---- DATASET RECORDS
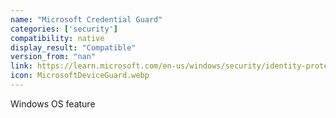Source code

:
 ```yaml
---
name: "Microsoft Credential Guard​"
categories: ['security']
compatibility: native
display_result: "Compatible"
version_from: "nan"
link: https://learn.microsoft.com/en-us/windows/security/identity-protection/credential-guard/credential-guard-manage
icon: MicrosoftDeviceGuard.webp
---
```


Windows OS feature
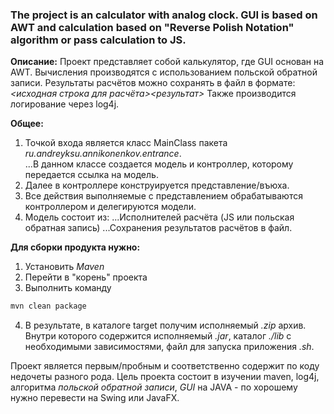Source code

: ### The project is an calculator with analog clock. GUI is based on AWT and calculation based on "Reverse Polish Notation" algorithm or pass calculation to JS.

**Описание:**
Проект представляет собой калькулятор, где GUI основан на AWT. Вычисления производятся с использованием польской обратной записи. Результаты расчётов можно сохранять в файл в формате: _<исходная строка для расчёта><результат>_
Также производится логирование через log4j.

**Общее:**
1. Точкой входа является класс MainClass пакета *ru.andreyksu.annikonenkov.entrance*.<br>
...В данном классе создается модель и контроллер, которому передается ссылка на модель.
2. Далее в контроллере конструируется представление/въюха.
3. Все действия выполняемые с представлением обрабатываются контроллером и делегируются модели.
4. Модель состоит из:
...Исполнителей расчёта (JS или польская обратная запись)
...Сохранения результатов расчётов в файл.

**Для сборки продукта нужно:**
1. Установить *Maven*
2. Перейти в "корень" проекта
3. Выполнить команду<br>
```bash
mvn clean package
```
4. В результате, в каталоге target получим исполняемый *.zip* архив. Внутри которого содержится исполняемый *.jar*, каталог *./lib* с необходимыми зависимостями, файл для запуска приложения *.sh*.  

Проект является первым/пробным и соответственно содержит по коду недочеты разного рода.
Цель проекта состоит в изучении maven, log4j, алгоритма *польской обратной записи*, *GUI* на JAVA - по хорошему нужно перевести на Swing или JavaFX.

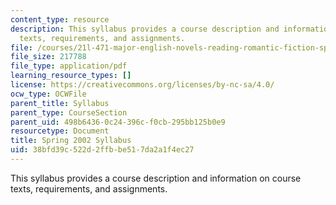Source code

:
 ```yaml
---
content_type: resource
description: This syllabus provides a course description and information on course
  texts, requirements, and assignments.
file: /courses/21l-471-major-english-novels-reading-romantic-fiction-spring-2002/38bfd39c522d2ffbbe517da2a1f4ec27_21L471__syllabus.pdf
file_size: 217788
file_type: application/pdf
learning_resource_types: []
license: https://creativecommons.org/licenses/by-nc-sa/4.0/
ocw_type: OCWFile
parent_title: Syllabus
parent_type: CourseSection
parent_uid: 498b6436-0c24-396c-f0cb-295bb125b0e9
resourcetype: Document
title: Spring 2002 Syllabus
uid: 38bfd39c-522d-2ffb-be51-7da2a1f4ec27
---
```

This syllabus provides a course description and information on course texts, requirements, and assignments.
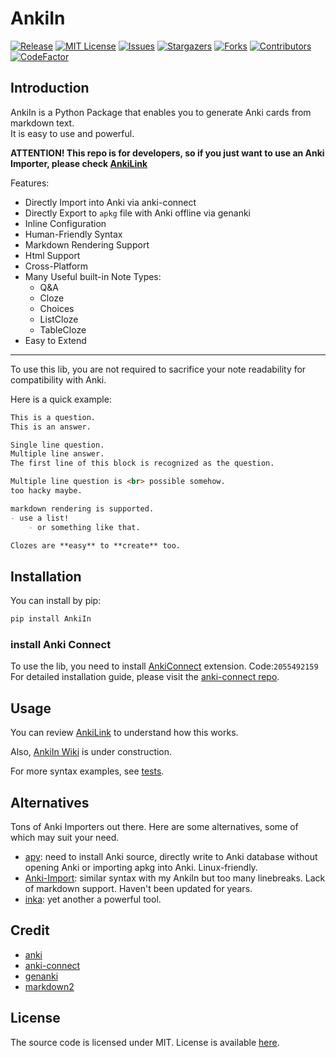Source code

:# AnkiIn

[![Release][release-shield]][release-url]
[![MIT License][license-shield]][license-url]
[![Issues][issues-shield]][issues-url]
[![Stargazers][stars-shield]][stars-url]
[![Forks][forks-shield]][forks-url]
[![Contributors][contributors-shield]][contributors-url]
[![CodeFactor][codefactor-shield]][codefactor-url]

## Introduction

AnkiIn is a Python Package that enables you to generate Anki cards from markdown text.  
It is easy to use and powerful.

**ATTENTION! This repo is for developers, so if you just want to use an Anki Importer, please check [AnkiLink](https://github.com/Clouder0/AnkiLink)**

Features:

- Directly Import into Anki via anki-connect
- Directly Export to `apkg` file with Anki offline via genanki
- Inline Configuration
- Human-Friendly Syntax
- Markdown Rendering Support
- Html Support
- Cross-Platform
- Many Useful built-in Note Types:
  - Q&A
  - Cloze
  - Choices
  - ListCloze
  - TableCloze
- Easy to Extend

---

To use this lib, you are not required to sacrifice your note readability for compatibility with Anki.

Here is a quick example:

```markdown
This is a question.
This is an answer.

Single line question.
Multiple line answer.
The first line of this block is recognized as the question.

Multiple line question is <br> possible somehow.
too hacky maybe.

markdown rendering is supported.
- use a list!
    - or something like that.

Clozes are **easy** to **create** too.
```

## Installation

You can install by pip:

```bash
pip install AnkiIn
```

### install Anki Connect

To use the lib, you need to install [AnkiConnect](https://github.com/FooSoft/anki-connect) extension.
Code:`2055492159`  
For detailed installation guide, please visit the [anki-connect repo](https://github.com/FooSoft/anki-connect).

## Usage

You can review [AnkiLink](https://github.com/Clouder0/AnkiLink) to understand how this works.

Also, [AnkiIn Wiki](https://github.com/Clouder0/AnkiIn/wiki) is under construction.

For more syntax examples, see [tests](https://github.com/Clouder0/AnkiIn/tree/main/tests).

## Alternatives

Tons of Anki Importers out there. Here are some alternatives, some of which may suit your need.

- [apy](https://github.com/lervag/apy): need to install Anki source, directly write to Anki database without opening Anki or importing apkg into Anki. Linux-friendly.
- [Anki-Import](https://github.com/sdondley/Anki-Import): similar syntax with my AnkiIn but too many linebreaks. Lack of markdown support. Haven't been updated for years.
- [inka](https://github.com/lazy-void/inka): yet another a powerful tool.

## Credit

- [anki](https://github.com/ankitects/anki)
- [anki-connect](https://github.com/FooSoft/anki-connect)
- [genanki](https://github.com/kerrickstaley/genanki)
- [markdown2](https://github.com/trentm/python-markdown2)

## License

The source code is licensed under MIT.
License is available [here](https://github.com/Clouder0/AnkiIn/blob/main/LICENSE).

[contributors-shield]: https://img.shields.io/github/contributors/Clouder0/AnkiIn.svg
[contributors-url]: https://github.com/Clouder0/AnkiIn/graphs/contributors
[forks-shield]: https://img.shields.io/github/forks/Clouder0/AnkiIn.svg
[forks-url]: https://github.com/Clouder0/AnkiIn/network/members
[stars-shield]: https://img.shields.io/github/stars/Clouder0/AnkiIn.svg
[stars-url]: https://github.com/Clouder0/AnkiIn/stargazers
[issues-shield]: https://img.shields.io/github/issues/Clouder0/AnkiIn.svg
[issues-url]: https://github.com/Clouder0/AnkiIn/issues
[license-shield]: https://img.shields.io/github/license/Clouder0/AnkiIn.svg
[license-url]: https://github.com/Clouder0/AnkiIn/blob/main/LICENSE
[release-shield]: https://img.shields.io/github/release/Clouder0/AnkiIn.svg
[release-url]: https://github.com/Clouder0/AnkiIn/releases
[codefactor-shield]: https://www.codefactor.io/repository/github/clouder0/AnkiIn/badge/main
[codefactor-url]: https://www.codefactor.io/repository/github/clouder0/AnkiIn/overview/main
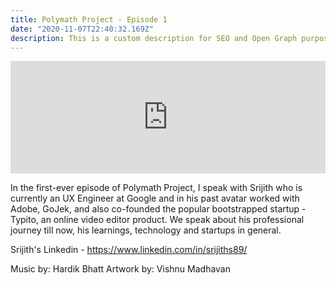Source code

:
 ```yaml
---
title: Polymath Project - Episode 1
date: "2020-11-07T22:40:32.169Z"
description: This is a custom description for SEO and Open Graph purposes, rather than the default generated excerpt. Simply add a description field to the frontmatter.
---
```


<iframe width="100%" height="180" frameborder="no" scrolling="no" seamless src="https://share.transistor.fm/e/4c0b58b2"></iframe>

In the first-ever episode of Polymath Project, I speak with Srijith who is currently an UX Engineer at Google and in his past avatar worked with Adobe, GoJek, and also co-founded the popular bootstrapped startup - Typito, an online video editor product. We speak about his professional journey till now, his learnings, technology and startups in general.

Srijith's Linkedin - https://www.linkedin.com/in/srijiths89/

Music by: Hardik Bhatt
Artwork by: Vishnu Madhavan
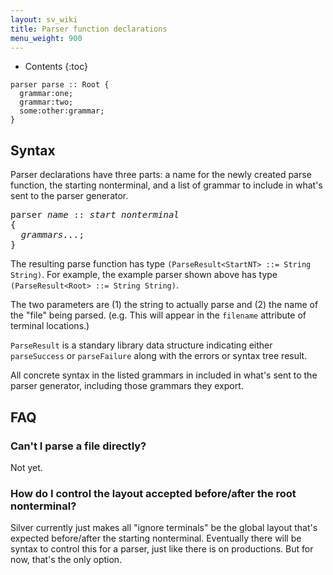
 ```yaml
---
layout: sv_wiki
title: Parser function declarations
menu_weight: 900
---
```


* Contents
{:toc}

```
parser parse :: Root {
  grammar:one;
  grammar:two;
  some:other:grammar;
}
```

## Syntax

Parser declarations have three parts: a name for the newly created parse function, the starting nonterminal, and a list of grammar to include in what's sent to the parser generator.

<pre>
parser <i>name</i> :: <i>start nonterminal</i>
{
  <i>grammars...</i>;
}
</pre>

The resulting parse function has type `(ParseResult<StartNT> ::= String String)`.
For example, the example parser shown above has type `(ParseResult<Root> ::= String String)`.

The two parameters are (1) the string to actually parse and (2) the name of the "file" being parsed.
(e.g. This will appear in the `filename` attribute of terminal locations.)

`ParseResult` is a standary library data structure indicating either `parseSuccess` or `parseFailure` along with the errors or syntax tree result.

All concrete syntax in the listed grammars in included in what's sent to the parser generator, including those grammars they export.

## FAQ

### Can't I parse a file directly?

Not yet.

### How do I control the layout accepted before/after the root nonterminal?

Silver currently just makes all "ignore terminals" be the global layout that's expected before/after the starting nonterminal.
Eventually there will be syntax to control this for a parser, just like there is on productions.
But for now, that's the only option.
--------
### [PROMPT]
Whenever a line of the data above holds the word "question", it counts once; report the total number of such lines and nothing more.

### [OUTPUT FOR THIS TASK]
4